START INPUT

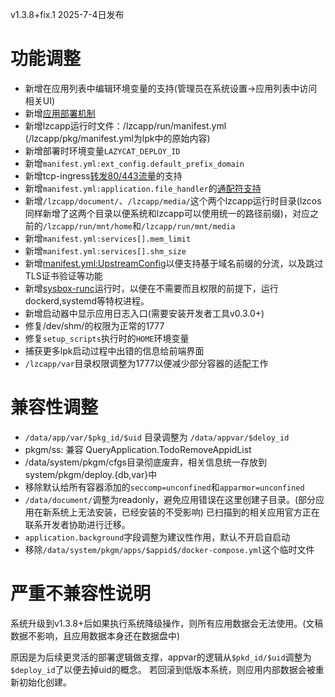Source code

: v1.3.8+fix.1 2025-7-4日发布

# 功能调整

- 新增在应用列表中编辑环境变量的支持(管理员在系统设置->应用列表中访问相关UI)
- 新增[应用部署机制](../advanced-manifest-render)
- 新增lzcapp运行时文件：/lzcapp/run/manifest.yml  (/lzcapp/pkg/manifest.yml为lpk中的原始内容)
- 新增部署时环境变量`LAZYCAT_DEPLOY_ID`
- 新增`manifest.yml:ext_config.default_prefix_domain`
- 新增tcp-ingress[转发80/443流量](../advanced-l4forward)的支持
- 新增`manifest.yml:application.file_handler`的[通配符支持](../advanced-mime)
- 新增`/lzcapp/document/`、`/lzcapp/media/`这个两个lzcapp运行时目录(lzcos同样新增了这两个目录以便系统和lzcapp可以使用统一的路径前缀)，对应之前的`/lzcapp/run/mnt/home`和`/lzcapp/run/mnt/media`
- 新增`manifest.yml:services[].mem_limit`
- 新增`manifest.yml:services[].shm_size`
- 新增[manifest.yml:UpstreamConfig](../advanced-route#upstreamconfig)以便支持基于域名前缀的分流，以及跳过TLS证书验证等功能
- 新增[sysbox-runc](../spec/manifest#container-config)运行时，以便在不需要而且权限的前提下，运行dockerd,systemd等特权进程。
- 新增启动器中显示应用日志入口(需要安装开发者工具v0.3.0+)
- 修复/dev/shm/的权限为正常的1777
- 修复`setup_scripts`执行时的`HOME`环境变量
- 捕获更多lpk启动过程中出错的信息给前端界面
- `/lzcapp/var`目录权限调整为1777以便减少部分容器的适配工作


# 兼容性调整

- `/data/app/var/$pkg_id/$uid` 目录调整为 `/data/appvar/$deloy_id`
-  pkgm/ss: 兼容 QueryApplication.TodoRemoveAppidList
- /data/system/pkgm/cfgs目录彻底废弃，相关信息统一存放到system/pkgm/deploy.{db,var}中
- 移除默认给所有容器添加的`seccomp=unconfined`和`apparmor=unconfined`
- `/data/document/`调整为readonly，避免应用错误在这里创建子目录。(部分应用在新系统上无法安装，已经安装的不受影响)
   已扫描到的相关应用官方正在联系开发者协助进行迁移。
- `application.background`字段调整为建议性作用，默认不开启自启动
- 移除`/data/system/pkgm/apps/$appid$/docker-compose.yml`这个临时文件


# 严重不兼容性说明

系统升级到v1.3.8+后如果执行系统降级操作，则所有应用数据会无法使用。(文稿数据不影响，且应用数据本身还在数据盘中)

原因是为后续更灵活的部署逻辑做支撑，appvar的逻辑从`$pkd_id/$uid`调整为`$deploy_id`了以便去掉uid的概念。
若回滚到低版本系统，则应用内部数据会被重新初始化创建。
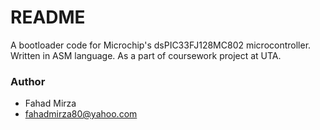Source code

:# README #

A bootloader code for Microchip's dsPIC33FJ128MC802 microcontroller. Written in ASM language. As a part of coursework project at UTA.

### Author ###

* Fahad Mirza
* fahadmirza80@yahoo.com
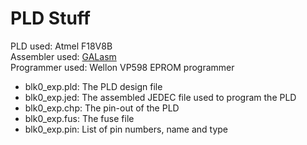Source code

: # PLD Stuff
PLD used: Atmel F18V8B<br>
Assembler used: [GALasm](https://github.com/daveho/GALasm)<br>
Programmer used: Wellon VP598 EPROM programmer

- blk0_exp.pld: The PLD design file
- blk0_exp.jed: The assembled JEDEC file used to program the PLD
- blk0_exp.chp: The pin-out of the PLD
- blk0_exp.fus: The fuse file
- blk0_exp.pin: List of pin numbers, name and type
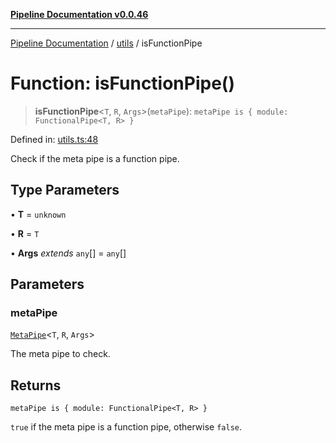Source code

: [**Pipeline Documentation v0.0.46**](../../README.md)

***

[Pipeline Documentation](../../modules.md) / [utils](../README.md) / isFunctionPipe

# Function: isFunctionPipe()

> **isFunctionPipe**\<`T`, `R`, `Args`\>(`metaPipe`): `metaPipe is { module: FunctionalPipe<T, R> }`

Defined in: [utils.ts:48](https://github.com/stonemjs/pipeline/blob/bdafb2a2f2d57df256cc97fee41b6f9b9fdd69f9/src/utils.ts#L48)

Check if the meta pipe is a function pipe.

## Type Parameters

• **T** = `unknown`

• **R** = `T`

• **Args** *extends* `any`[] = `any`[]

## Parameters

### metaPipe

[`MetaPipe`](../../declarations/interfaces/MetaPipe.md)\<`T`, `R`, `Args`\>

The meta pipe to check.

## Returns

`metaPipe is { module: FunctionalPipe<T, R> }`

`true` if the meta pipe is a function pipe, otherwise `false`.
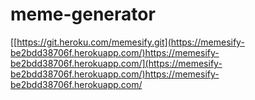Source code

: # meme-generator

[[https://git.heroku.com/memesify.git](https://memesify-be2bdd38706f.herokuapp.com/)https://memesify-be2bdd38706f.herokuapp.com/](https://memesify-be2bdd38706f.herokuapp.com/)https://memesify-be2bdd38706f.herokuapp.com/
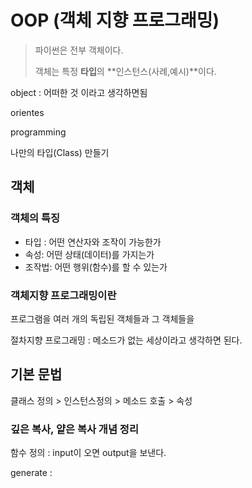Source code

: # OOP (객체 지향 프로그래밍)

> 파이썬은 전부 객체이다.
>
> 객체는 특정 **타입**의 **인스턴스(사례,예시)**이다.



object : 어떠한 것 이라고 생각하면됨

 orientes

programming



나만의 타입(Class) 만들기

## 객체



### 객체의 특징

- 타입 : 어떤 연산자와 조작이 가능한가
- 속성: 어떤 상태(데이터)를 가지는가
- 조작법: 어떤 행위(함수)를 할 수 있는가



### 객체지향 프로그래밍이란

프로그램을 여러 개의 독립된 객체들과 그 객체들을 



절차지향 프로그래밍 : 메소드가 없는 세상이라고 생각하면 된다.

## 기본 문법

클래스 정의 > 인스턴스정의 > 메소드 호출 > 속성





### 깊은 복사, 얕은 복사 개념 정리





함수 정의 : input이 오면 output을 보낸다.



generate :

END INPUT

TRY IT:
Work through the records above. Copy every line with the string "FunctionalPipe".

ANSWER TO THE PROBLEM:
> **isFunctionPipe**\<`T`, `R`, `Args`\>(`metaPipe`): `metaPipe is { module: FunctionalPipe<T, R> }`
`metaPipe is { module: FunctionalPipe<T, R> }`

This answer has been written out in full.